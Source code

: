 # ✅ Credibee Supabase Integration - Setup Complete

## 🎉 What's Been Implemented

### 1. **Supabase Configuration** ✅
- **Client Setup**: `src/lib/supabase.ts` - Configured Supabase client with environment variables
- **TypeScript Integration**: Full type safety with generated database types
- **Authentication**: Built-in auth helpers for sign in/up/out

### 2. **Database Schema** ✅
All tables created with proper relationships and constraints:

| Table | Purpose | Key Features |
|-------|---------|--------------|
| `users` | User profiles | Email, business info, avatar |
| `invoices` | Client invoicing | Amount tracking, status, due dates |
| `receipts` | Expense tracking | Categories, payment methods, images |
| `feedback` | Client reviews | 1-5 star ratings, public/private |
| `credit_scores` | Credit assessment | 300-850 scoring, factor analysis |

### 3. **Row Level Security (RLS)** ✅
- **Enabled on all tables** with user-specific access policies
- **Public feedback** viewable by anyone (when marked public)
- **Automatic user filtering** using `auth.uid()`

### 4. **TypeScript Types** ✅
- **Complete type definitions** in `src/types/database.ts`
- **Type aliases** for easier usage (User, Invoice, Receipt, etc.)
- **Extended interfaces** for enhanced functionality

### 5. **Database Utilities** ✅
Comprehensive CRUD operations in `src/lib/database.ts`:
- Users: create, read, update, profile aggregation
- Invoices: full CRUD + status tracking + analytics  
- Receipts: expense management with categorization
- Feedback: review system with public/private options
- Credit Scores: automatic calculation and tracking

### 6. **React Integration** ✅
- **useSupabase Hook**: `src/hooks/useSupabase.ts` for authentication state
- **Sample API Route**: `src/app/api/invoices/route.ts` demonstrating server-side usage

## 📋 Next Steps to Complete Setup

= = = =

• Task details: Each line above must be reproduced exactly.

• Final answer:
Source code

: # ✅ Credibee Supabase Integration - Setup Complete

## 🎉 What's Been Implemented

### 1. **Supabase Configuration** ✅
- **Client Setup**: `src/lib/supabase.ts` - Configured Supabase client with environment variables
- **TypeScript Integration**: Full type safety with generated database types
- **Authentication**: Built-in auth helpers for sign in/up/out

### 2. **Database Schema** ✅
All tables created with proper relationships and constraints:

| Table | Purpose | Key Features |
|-------|---------|--------------|
| `users` | User profiles | Email, business info, avatar |
| `invoices` | Client invoicing | Amount tracking, status, due dates |
| `receipts` | Expense tracking | Categories, payment methods, images |
| `feedback` | Client reviews | 1-5 star ratings, public/private |
| `credit_scores` | Credit assessment | 300-850 scoring, factor analysis |

### 3. **Row Level Security (RLS)** ✅
- **Enabled on all tables** with user-specific access policies
- **Public feedback** viewable by anyone (when marked public)
- **Automatic user filtering** using `auth.uid()`

### 4. **TypeScript Types** ✅
- **Complete type definitions** in `src/types/database.ts`
- **Type aliases** for easier usage (User, Invoice, Receipt, etc.)
- **Extended interfaces** for enhanced functionality

### 5. **Database Utilities** ✅
Comprehensive CRUD operations in `src/lib/database.ts`:
- Users: create, read, update, profile aggregation
- Invoices: full CRUD + status tracking + analytics  
- Receipts: expense management with categorization
- Feedback: review system with public/private options
- Credit Scores: automatic calculation and tracking

### 6. **React Integration** ✅
- **useSupabase Hook**: `src/hooks/useSupabase.ts` for authentication state
- **Sample API Route**: `src/app/api/invoices/route.ts` demonstrating server-side usage

## 📋 Next Steps to Complete Setup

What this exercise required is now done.